Les autorités vont «frapper d'une main de fer tous deux qui cherchent à nuire à la sécurité de la nation», a déclaré le ministre de la Justice, Abdel Aziz al-Gindi. Pour cela, le gouvernement devrait appliquer de manière immédiate «les lois qui criminalisent les attaques contre des lieux de culte et contre la liberté de croyance».



Les Coptes, ou chrétiens d'Egypte, sont présents en Egypte depuis les premiers temps du christianisme et représentent entre 6 et 10% des quelque 80 millions d'Egyptiens. Ils s'estiment discriminés et de plus en plus marginalisés dans une société en grande majorité musulmane sunnite. Ils ont été visés par plusieurs attentats, en particulier celui de la nuit du 31 décembre contre une église copte à Alexandrie qui a fait 21 morts. Début mars, six Coptes avaient également trouvé la mort lors d'affrontements avec des musulmans.

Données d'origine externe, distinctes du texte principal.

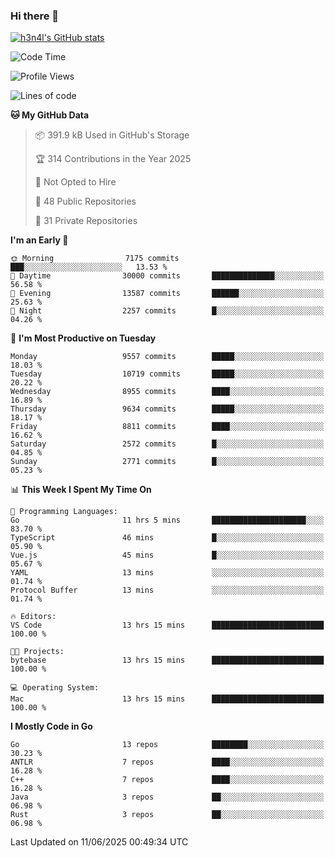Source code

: ### Hi there 👋

[![h3n4l's GitHub stats](https://github-readme-stats.vercel.app/api?username=h3n4l&count_private=true&show_icons=true&theme=radical)](https://github.com/h3n4l/github-readme-stats)

<!--START_SECTION:waka-->
![Code Time](http://img.shields.io/badge/Code%20Time-2%2C198%20hrs%2038%20mins-blue)

![Profile Views](http://img.shields.io/badge/Profile%20Views-0-blue)

![Lines of code](https://img.shields.io/badge/From%20Hello%20World%20I%27ve%20Written-18.1%20million%20lines%20of%20code-blue)

**🐱 My GitHub Data** 

> 📦 391.9 kB Used in GitHub's Storage 
 > 
> 🏆 314 Contributions in the Year 2025
 > 
> 🚫 Not Opted to Hire
 > 
> 📜 48 Public Repositories 
 > 
> 🔑 31 Private Repositories 
 > 
**I'm an Early 🐤** 

```text
🌞 Morning                7175 commits        ███░░░░░░░░░░░░░░░░░░░░░░   13.53 % 
🌆 Daytime                30000 commits       ██████████████░░░░░░░░░░░   56.58 % 
🌃 Evening                13587 commits       ██████░░░░░░░░░░░░░░░░░░░   25.63 % 
🌙 Night                  2257 commits        █░░░░░░░░░░░░░░░░░░░░░░░░   04.26 % 
```
📅 **I'm Most Productive on Tuesday** 

```text
Monday                   9557 commits        █████░░░░░░░░░░░░░░░░░░░░   18.03 % 
Tuesday                  10719 commits       █████░░░░░░░░░░░░░░░░░░░░   20.22 % 
Wednesday                8955 commits        ████░░░░░░░░░░░░░░░░░░░░░   16.89 % 
Thursday                 9634 commits        █████░░░░░░░░░░░░░░░░░░░░   18.17 % 
Friday                   8811 commits        ████░░░░░░░░░░░░░░░░░░░░░   16.62 % 
Saturday                 2572 commits        █░░░░░░░░░░░░░░░░░░░░░░░░   04.85 % 
Sunday                   2771 commits        █░░░░░░░░░░░░░░░░░░░░░░░░   05.23 % 
```


📊 **This Week I Spent My Time On** 

```text
💬 Programming Languages: 
Go                       11 hrs 5 mins       █████████████████████░░░░   83.70 % 
TypeScript               46 mins             █░░░░░░░░░░░░░░░░░░░░░░░░   05.90 % 
Vue.js                   45 mins             █░░░░░░░░░░░░░░░░░░░░░░░░   05.67 % 
YAML                     13 mins             ░░░░░░░░░░░░░░░░░░░░░░░░░   01.74 % 
Protocol Buffer          13 mins             ░░░░░░░░░░░░░░░░░░░░░░░░░   01.74 % 

🔥 Editors: 
VS Code                  13 hrs 15 mins      █████████████████████████   100.00 % 

🐱‍💻 Projects: 
bytebase                 13 hrs 15 mins      █████████████████████████   100.00 % 

💻 Operating System: 
Mac                      13 hrs 15 mins      █████████████████████████   100.00 % 
```

**I Mostly Code in Go** 

```text
Go                       13 repos            ████████░░░░░░░░░░░░░░░░░   30.23 % 
ANTLR                    7 repos             ████░░░░░░░░░░░░░░░░░░░░░   16.28 % 
C++                      7 repos             ████░░░░░░░░░░░░░░░░░░░░░   16.28 % 
Java                     3 repos             ██░░░░░░░░░░░░░░░░░░░░░░░   06.98 % 
Rust                     3 repos             ██░░░░░░░░░░░░░░░░░░░░░░░   06.98 % 
```




 Last Updated on 11/06/2025 00:49:34 UTC
<!--END_SECTION:waka-->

Une branche irakienne d'Al-Qaïda avait d'ailleurs trouvé prétexte de cette affaire de femmes séquestrées après l'attentat du 31 octobre à Bagdad dans une cathédrale syriaque catholique qui avait fait 53 morts. Le message de revendication promettait alors d'autres attaques si les deux égyptiennes n'étaient pas relâchées.

Depuis la chute de Hosni Moubarak, les salafistes sont beaucoup plus actifs sur la scène politique : ils étaient nombreux à participer aux manifestations contre la nomination d’un gouverneur copte à Qena, en Haute-Égypte, il y a dix jours.